Mad Men-esque — A Dark Look at Hollywood Filmmaking

In this Hollywood, art is all "lies, connivance and darkness." 
 Kindle Edition (Biblioasis, 2016)

Scrolling through the books on Biblioasis' websiteThe Camera Always Lies, a novel by Hugh Hood, caught my eye. It's described as a story about "Hollywood politics and one woman’s struggle to survive them." I was intrigued, not only by the promise of an insider's view, but to boot, the main character is a woman. Sold. (Not to mention Hugh Hood's bio, which in itself is impressive.) I read the novel over two evenings and thoroughly enjoyed it. 

Set in 1966-67, this is a very dark look at Hollywood filmmaking. Love and Art are all but extinguished in this Holly-land. The greed, lust and misogyny are palpable. Hugh Hood strikes the right balance by injecting humour into the mix. Even the truly "bad guys" are funny. And the overall statement Hood is making about art versus commercialism/careerism elevates the whole thing. 

At the beginning of the novel, it appears that this is going to be a revenge tale, with two slimy producers as the villains, and one beautiful, refined actress as the victim/avenger. But the plot's much more complex than that. Almost all the characters are implicated in some way – even the landscape of LA is described as inhuman. In this Hollywood, art is all "lies, connivance and darkness." 

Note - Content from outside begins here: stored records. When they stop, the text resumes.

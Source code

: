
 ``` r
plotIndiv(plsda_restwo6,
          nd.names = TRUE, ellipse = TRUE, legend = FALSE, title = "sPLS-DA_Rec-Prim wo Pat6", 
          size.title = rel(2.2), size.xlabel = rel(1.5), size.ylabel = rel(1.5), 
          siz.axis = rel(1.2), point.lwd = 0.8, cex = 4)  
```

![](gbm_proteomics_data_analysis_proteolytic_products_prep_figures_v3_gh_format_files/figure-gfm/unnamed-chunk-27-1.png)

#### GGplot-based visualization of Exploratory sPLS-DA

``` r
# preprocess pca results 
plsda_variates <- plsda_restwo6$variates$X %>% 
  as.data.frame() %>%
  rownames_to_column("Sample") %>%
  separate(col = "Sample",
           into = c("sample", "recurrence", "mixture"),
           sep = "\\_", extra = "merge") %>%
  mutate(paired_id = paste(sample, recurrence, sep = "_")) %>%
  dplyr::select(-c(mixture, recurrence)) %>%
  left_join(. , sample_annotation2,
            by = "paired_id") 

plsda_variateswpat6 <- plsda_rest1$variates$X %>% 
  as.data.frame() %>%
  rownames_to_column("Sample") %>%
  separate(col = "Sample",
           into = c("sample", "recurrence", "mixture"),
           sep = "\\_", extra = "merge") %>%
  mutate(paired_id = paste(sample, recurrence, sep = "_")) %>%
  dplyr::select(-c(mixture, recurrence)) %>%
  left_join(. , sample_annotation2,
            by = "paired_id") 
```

What I like best about this book is the way Hood captures the 1960s and of course, his searing psychological insights.The Camera Always Lies reveals the worst of human nature, but it also sheds light on how we might live, love and create real Art. With this novel, Hugh Hood is "authenticating the real...dragging phenomena into undeniable life" and we, the readers, are the better for it.